* Data supplied:

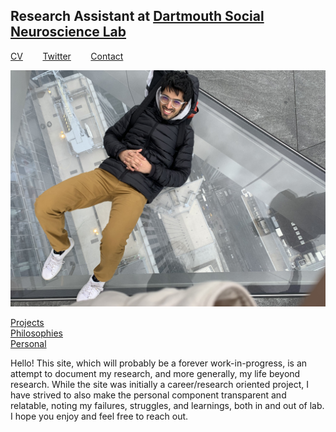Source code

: ## Research Assistant at [Dartmouth Social Neuroscience Lab](http://www.dartmouth-socialneurolab.com)
[CV](https://drive.google.com/file/d/1re4ELCf2sCyWzUF3h9sbAehXcIgBKgx4/view?usp=sharing)&nbsp;&nbsp;&nbsp;&nbsp;&nbsp;&nbsp;&nbsp;&nbsp;[Twitter](https://twitter.com/SiddhantIyer6)&nbsp;&nbsp;&nbsp;&nbsp;&nbsp;&nbsp;&nbsp;&nbsp;[Contact](mailto:siddhant.kumar.iyer@gmail.com)

![](images/nyc.jpg)

[Projects](Projects.md)  
[Philosophies](Philosophies.md)  
[Personal](Personal.md)  

Hello! This site, which will probably be a forever work-in-progress, is an attempt to document my research, and more generally, my life beyond research. While the site was initially a career/research oriented project, I have strived to also make the personal component transparent and relatable, noting my failures, struggles, and learnings, both in and out of lab. I hope you enjoy and feel free to reach out.
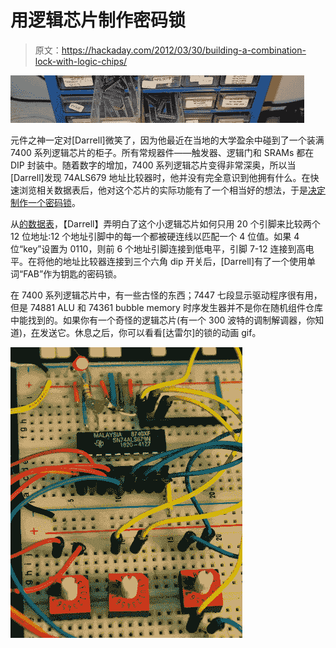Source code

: # 用逻辑芯片制作密码锁

> 原文：<https://hackaday.com/2012/03/30/building-a-combination-lock-with-logic-chips/>

![](img/bef2ee0fc3a0a052c0d1b1097ee7ba26.png "logic")

元件之神一定对[Darrell]微笑了，因为他最近在当地的大学盈余中碰到了一个装满 7400 系列逻辑芯片的柜子。所有常规器件——触发器、逻辑门和 SRAMs 都在 DIP 封装中。随着数字的增加，7400 系列逻辑芯片变得非常深奥，所以当[Darrell]发现 74ALS679 地址比较器时，他并没有完全意识到他拥有什么。在快速浏览相关数据表后，他对这个芯片的实际功能有了一个相当好的想法，于是[决定制作一个密码锁](http://needsmorelasers.com/articles/14/simple-electronic-combination-lock-using-the-sn74als679)。

从[的数据表](http://www.ti.com/lit/ds/sdas003c/sdas003c.pdf)，【Darrell】弄明白了这个小逻辑芯片如何只用 20 个引脚来比较两个 12 位地址:12 个地址引脚中的每一个都被硬连线以匹配一个 4 位值。如果 4 位“key”设置为 0110，则前 6 个地址引脚连接到低电平，引脚 7-12 连接到高电平。在将他的地址比较器连接到三个六角 dip 开关后，[Darrell]有了一个使用单词“FAB”作为钥匙的密码锁。

在 7400 系列逻辑芯片中，有一些古怪的东西；7447 七段显示驱动程序很有用，但是 74881 ALU 和 74361 bubble memory 时序发生器并不是你在随机组件仓库中能找到的。如果你有一个奇怪的逻辑芯片(有一个 300 波特的调制解调器，你知道)，[在](http://hackaday.com/contact-hack-a-day/)发送它。休息之后，你可以看看[达雷尔]的锁的动画 gif。

![](img/91a889a5ade01655394f903ebd865951.png "lock")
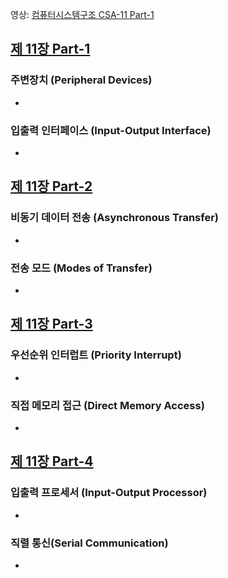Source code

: 영상: [컴퓨터시스템구조 CSA-11 Part-1](https://youtu.be/3bTJLI4Vwac?list=PLc8fQ-m7b1hD4jqccMlfQpWgDVdalXFbH)

## [제 11장 Part-1](https://youtu.be/3bTJLI4Vwac?list=PLc8fQ-m7b1hD4jqccMlfQpWgDVdalXFbH)

### 주변장치 (Peripheral Devices)

- 

### 입출력 인터페이스 (Input-Output Interface)

- 

## [제 11장 Part-2](https://youtu.be/S4Lv2i25Jhk?list=PLc8fQ-m7b1hD4jqccMlfQpWgDVdalXFbH)

### 비동기 데이터 전송 (Asynchronous Transfer)

- 

### 전송 모드 (Modes of Transfer)

- 

## [제 11장 Part-3](https://youtu.be/RFBVNAMVqfw?list=PLc8fQ-m7b1hD4jqccMlfQpWgDVdalXFbH)

### 우선순위 인터럽트 (Priority Interrupt)

- 

### 직접 메모리 접근 (Direct Memory Access)

- 

## [제 11장 Part-4](https://youtu.be/ek1iqvhlsEs?list=PLc8fQ-m7b1hD4jqccMlfQpWgDVdalXFbH)

### 입출력 프로세서 (Input-Output Processor)

- 

### 직렬 통신(Serial Communication)

-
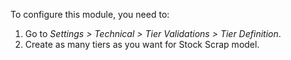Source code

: To configure this module, you need to:

1.  Go to *Settings \> Technical \> Tier Validations \> Tier
    Definition*.
2.  Create as many tiers as you want for Stock Scrap model.
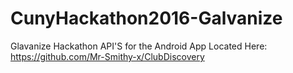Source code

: # CunyHackathon2016-Galvanize
Glavanize Hackathon
API'S for the Android App Located Here:
https://github.com/Mr-Smithy-x/ClubDiscovery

* Exercise requirements:
Start at the line above containing "[Personal](Personal.md)" and stop at the line containing "7400 系列逻辑芯片的柜子。所有常规器件——触发器、逻辑门和 SRAMs": print those lines and everything between them exactly, but not the pictures.

* Answer below:
[Personal](Personal.md)  

Hello! This site, which will probably be a forever work-in-progress, is an attempt to document my research, and more generally, my life beyond research. While the site was initially a career/research oriented project, I have strived to also make the personal component transparent and relatable, noting my failures, struggles, and learnings, both in and out of lab. I hope you enjoy and feel free to reach out.
Source code

: # 用逻辑芯片制作密码锁

> 原文：<https://hackaday.com/2012/03/30/building-a-combination-lock-with-logic-chips/>

![](img/bef2ee0fc3a0a052c0d1b1097ee7ba26.png "logic")

元件之神一定对[Darrell]微笑了，因为他最近在当地的大学盈余中碰到了一个装满 7400 系列逻辑芯片的柜子。所有常规器件——触发器、逻辑门和 SRAMs 都在 DIP 封装中。随着数字的增加，7400 系列逻辑芯片变得非常深奥，所以当[Darrell]发现 74ALS679 地址比较器时，他并没有完全意识到他拥有什么。在快速浏览相关数据表后，他对这个芯片的实际功能有了一个相当好的想法，于是[决定制作一个密码锁](http://needsmorelasers.com/articles/14/simple-electronic-combination-lock-using-the-sn74als679)。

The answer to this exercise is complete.